僕ら世代にとって、「老後は年金で暮らす」なんてことはありえない話です(そもそも年金は満額貰えても生活費には足りない、つまり「年金生活」は「ある程度貯蓄があること」が前提なので、あながち誇張ではないでしょう)。

「企業年金」「退職金」なんてカルチャーも、僕が還暦を迎える頃には遠い過去になっているでしょう。よほどの資産でもない限りは、僕ら世代にとって「死ぬまで働く」は前提だと考えています。

「死ぬまでフル稼働で働く」ことを避けたいのなら、出口は用意されていない僕たちは、自分で働くペースを調整していくことになります。そのためには、貯蓄をしたり、換金可能なスキルを養ったり、ネットワークを耕したりする必要があるでしょう。


好きな仕事、創造性を発揮できる仕事

そんな未来を踏まえ、「ワーク・シフト」の中では、「好きな仕事を選ぶ」ことの重要性も説かれています。

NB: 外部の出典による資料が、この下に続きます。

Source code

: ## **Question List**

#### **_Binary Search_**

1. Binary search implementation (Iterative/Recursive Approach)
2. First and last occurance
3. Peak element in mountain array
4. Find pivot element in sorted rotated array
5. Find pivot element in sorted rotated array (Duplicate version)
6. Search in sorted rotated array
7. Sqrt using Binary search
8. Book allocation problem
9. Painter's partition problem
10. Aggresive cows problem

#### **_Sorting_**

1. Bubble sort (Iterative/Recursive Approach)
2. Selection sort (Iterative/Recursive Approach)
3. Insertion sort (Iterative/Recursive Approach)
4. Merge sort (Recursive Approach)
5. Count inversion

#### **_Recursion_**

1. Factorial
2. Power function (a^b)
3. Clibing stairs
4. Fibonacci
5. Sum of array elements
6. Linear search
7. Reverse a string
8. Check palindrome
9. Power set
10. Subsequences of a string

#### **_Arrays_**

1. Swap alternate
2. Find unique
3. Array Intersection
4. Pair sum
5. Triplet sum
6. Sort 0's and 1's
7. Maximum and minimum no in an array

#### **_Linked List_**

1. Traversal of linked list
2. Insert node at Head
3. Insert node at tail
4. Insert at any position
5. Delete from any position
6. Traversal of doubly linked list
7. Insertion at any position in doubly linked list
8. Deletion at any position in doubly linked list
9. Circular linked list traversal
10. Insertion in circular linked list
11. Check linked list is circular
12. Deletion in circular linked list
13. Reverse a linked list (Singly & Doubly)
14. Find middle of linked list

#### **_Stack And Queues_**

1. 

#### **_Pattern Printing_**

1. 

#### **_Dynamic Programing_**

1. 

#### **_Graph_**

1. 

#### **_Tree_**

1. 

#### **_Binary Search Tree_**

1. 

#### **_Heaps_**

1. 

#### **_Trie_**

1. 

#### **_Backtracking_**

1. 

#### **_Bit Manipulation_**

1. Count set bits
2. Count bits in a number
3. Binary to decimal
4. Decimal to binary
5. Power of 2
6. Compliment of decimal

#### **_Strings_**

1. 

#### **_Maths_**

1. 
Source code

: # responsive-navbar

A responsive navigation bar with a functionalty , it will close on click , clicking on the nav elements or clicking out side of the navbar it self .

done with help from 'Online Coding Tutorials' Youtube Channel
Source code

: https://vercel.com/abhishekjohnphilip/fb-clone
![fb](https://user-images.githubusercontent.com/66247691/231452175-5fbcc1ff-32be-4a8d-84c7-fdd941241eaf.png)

未来が予測通りになる保証がないことを考えれば、自分が好きなこと、そして、情熱をいだけることを職業に選ぶのが賢明だ。ましてや70歳代になっても働き続けるとすれば、本当に楽しめる職業を探したほうがいい。
(中略)
未来の世界では、知識と創造性とイノベーションに土台を置く仕事に就く人が多くなる。そういう職種で成功できるかどうかは、仕事が好きかどうかによって決まる面が大きい。自分の仕事が嫌いだったり、あまり意義がないと感じていたりすれば、仕事で創造性を発揮できない可能性が高い。


とはいえ、好きなことを仕事にすることは、そう簡単ではありません。本書でもその難しさは言及されています。でも、死ぬまで働くことを考えたら、やっぱり好きなことを仕事にしておいた方がいいわけです。好きなことを仕事にできれば、「カリヨン・ツリー」を実現する3要素も達成しやすくなるでしょう。

でもやっぱり、好きなことを仕事にするのは色々大変なわけです。例えば僕自身、「書く」という「好きなことを仕事に」していますが、日々自分の未熟さと向き合わざるをえないため、心労が絶えません(この文章もなんと読みにくい記事か…)。


というわけで、「ワーク・シフト」は、充実したデータと冷静な筆致のもと「で、あんたはどうするの?」という痛烈な問いを投げかけてくる本です。

360ページと分厚い本なので、刺さる部分は人によって変わってくるでしょう。ぜひ手に取って、ご自身の「働き方の未来」を考えてみてください。